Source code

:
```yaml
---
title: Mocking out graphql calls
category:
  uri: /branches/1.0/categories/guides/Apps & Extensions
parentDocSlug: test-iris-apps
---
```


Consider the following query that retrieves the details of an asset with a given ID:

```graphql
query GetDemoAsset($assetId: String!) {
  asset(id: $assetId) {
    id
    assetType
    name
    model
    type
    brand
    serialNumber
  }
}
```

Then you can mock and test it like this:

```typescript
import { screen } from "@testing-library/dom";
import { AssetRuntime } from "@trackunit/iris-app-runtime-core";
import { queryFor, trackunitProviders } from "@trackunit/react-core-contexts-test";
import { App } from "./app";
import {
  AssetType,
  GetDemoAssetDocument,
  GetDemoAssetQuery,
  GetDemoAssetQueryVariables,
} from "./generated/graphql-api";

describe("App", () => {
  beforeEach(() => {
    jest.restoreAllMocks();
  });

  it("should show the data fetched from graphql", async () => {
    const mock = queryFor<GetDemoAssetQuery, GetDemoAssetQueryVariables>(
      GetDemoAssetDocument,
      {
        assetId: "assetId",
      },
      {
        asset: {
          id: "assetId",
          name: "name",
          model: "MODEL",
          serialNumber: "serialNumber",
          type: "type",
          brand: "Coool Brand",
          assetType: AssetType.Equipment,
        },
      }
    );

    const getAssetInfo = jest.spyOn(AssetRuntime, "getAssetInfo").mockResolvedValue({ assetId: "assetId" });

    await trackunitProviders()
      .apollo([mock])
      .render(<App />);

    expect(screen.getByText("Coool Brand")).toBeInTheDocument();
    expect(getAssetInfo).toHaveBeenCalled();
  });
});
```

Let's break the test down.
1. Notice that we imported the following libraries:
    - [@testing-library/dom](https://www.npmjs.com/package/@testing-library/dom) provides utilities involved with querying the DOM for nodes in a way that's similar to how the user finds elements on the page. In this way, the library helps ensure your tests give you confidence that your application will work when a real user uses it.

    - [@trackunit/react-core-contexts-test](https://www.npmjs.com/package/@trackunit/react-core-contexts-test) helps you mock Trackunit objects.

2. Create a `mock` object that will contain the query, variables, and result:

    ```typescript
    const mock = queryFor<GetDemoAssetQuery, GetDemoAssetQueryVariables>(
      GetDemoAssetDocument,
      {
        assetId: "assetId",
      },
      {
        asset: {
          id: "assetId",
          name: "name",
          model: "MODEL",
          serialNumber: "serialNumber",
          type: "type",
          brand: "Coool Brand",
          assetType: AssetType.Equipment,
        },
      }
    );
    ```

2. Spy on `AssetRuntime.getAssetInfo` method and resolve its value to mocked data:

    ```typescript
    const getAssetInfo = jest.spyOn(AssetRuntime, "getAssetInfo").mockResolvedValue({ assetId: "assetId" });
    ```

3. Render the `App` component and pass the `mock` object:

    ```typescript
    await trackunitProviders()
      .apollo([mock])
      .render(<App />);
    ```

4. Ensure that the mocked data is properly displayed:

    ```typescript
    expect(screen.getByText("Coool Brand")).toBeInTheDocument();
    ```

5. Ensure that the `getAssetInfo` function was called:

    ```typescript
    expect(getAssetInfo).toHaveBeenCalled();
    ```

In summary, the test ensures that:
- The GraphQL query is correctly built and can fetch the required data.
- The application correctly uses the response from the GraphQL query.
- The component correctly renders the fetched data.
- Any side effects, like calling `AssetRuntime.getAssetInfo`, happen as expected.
-- -- --
• **What is being asked**: Show all lines in the entries above where the string "mocked" appears.

• **Reply**:
2. Spy on `AssetRuntime.getAssetInfo` method and resolve its value to mocked data:
4. Ensure that the mocked data is properly displayed:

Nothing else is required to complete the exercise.